I’m delighted that I did as I was very impressed by almost all of Huber’s wines: a Bourgogne white and red, a Meursault (white), a Monthelie, a Volnay, a premier cru Volnay and a premier cru Pommard. The village wines and even the generic Bourgognes are labelled with a lieu-dit. The only 2017 I gave less than 16.5 to was the Bourgogne Rouge, Cuvée No 2 Les Grands Gouttes from a lieu-dit on the plain of Meursault near Puligny. I felt it could do with a little more freshness (the most common shortcoming of less successful 2017 red burgundies).
But I really appreciated all the other wines and found them excellent value, as you can read from my Huber-Verdereau tasting notes. The Monthelie Combe Danay is the most beautiful, pure wine and immediately made the journey from my tasting bench to our dining table, proving it is already highly accessible. I was also impressed that the wines are all certified biodynamic by Demeter.

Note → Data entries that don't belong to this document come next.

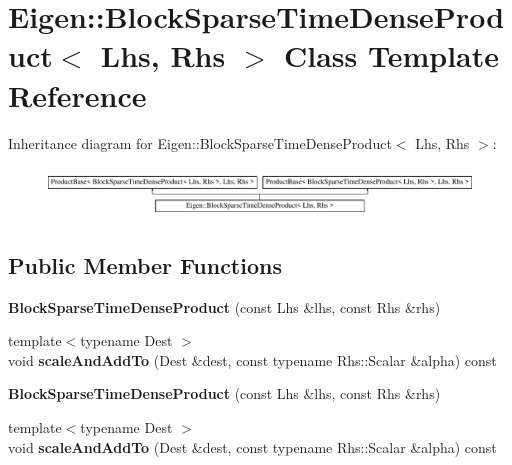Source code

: \hypertarget{class_eigen_1_1_block_sparse_time_dense_product}{}\section{Eigen\+:\+:Block\+Sparse\+Time\+Dense\+Product$<$ Lhs, Rhs $>$ Class Template Reference}
\label{class_eigen_1_1_block_sparse_time_dense_product}
Inheritance diagram for Eigen\+:\+:Block\+Sparse\+Time\+Dense\+Product$<$ Lhs, Rhs $>$\+:\begin{figure}[H]
\begin{center}
\leavevmode
\includegraphics[height=1.314554cm]{class_eigen_1_1_block_sparse_time_dense_product}
\end{center}
\end{figure}
\subsection*{Public Member Functions}
\begin{DoxyCompactItemize}
\item 
\mbox{\label{class_eigen_1_1_block_sparse_time_dense_product_a0965e817adda116fafe1fc4421add58d}} 
{\bfseries Block\+Sparse\+Time\+Dense\+Product} (const Lhs \&lhs, const Rhs \&rhs)
\item 
\mbox{\label{class_eigen_1_1_block_sparse_time_dense_product_ac34093e669d35a5dad6c723158e752be}} 
{\footnotesize template$<$typename Dest $>$ }\\void {\bfseries scale\+And\+Add\+To} (Dest \&dest, const typename Rhs\+::\+Scalar \&alpha) const
\item 
\mbox{\label{class_eigen_1_1_block_sparse_time_dense_product_a0965e817adda116fafe1fc4421add58d}} 
{\bfseries Block\+Sparse\+Time\+Dense\+Product} (const Lhs \&lhs, const Rhs \&rhs)
\item 
\mbox{\label{class_eigen_1_1_block_sparse_time_dense_product_ac34093e669d35a5dad6c723158e752be}} 
{\footnotesize template$<$typename Dest $>$ }\\void {\bfseries scale\+And\+Add\+To} (Dest \&dest, const typename Rhs\+::\+Scalar \&alpha) const
\end{DoxyCompactItemize}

Here’s what François Dupont of Stone, Vine & Sun wrote about this producer:
A few years ago I asked a local with a deep knowledge of the Côte de Beaune which young winemaker’s wines were worth exploring. I was tipped to try the wines made by Thiébault Huber.
Not that we are discriminating against maturity, but we find that when you look for value, seeking youth is usually a better bet in Burgundy. I bought a few bottles and forgot about it until a few months ago, when we opened a Monthélie 2014 in the office. We were amazed by the texture and purity of the wine along with a savoury touch, especially when compared to many 2014s at the moment. It was time to get on my bike to try and meet him.
When Thiébault’s maternal grandfather Raoul Verdereau retired in 1974, his family decided to keep his three hectares of vines but not farm them. Thiébault, born and raised in Alsace, became a sommelier, and in 1990 he decided the family vineyard could be better tended, and saw the opportunity to create his domaine and fulfil his love of wine. He moved to Burgundy and worked with his cousin, the highly rated Jean-Marc Bouley, to learn the trade.
Thiébault’s first vintage at Domaine Huber-Verdereau was in 1994. He was always driven to work in the vines as naturally as possible and began working organically to achieve certification in 2001. Wanting to go further he began working with the late Pierre Mason, one of the most respected figures in biodynamic agriculture, and by 2005 his whole estate was certified biodynamic.
After a few years juggling between his small house in Volnay and another two rented ones, Thiébault decided to buy a plot in 2010 to build a winery in Meursault; his first vintage here was in 2016. It was the last and the worst of a series of catastrophic vintages in terms of yields due to hail and frost. His estate, now covering nine hectares, produced 60 hl of wine in 2016 and, thankfully, a much healthier 360 hl in 2017.
In terms of work in the cellar, Thiébault has a gentle touch, using 350 and 500 litre barrels, minimum sulphur and no lees stirring. He vinifies and bottles separately wines coming from each parcel, to try and express each terroir. His whites are precise and his reds are wonderful expressions of Pinot Noir, showing lovely red fruit and silky texture .
You can find the Stone, Vine & Sun offer here. Prices vary from £162 a dozen to £327 for six in bond (taxes and delivery will have to be paid on top of this once the wines are shipped).
It is only Britain's cash-hungry merchants who sell burgundy en primeur so it will be some time before Huber-Verdereau 2017s will be available in countries other than the UK, I’m afraid. But I see that earlier vintages are available in the US, Norway, Denmark, Belgium, the Netherlands and of course France. One of the most important buyers and sellers of Huber-Verdereau wines seems to the be the Norwegian monopoly Vinmonopolet. Lucky Norwegians.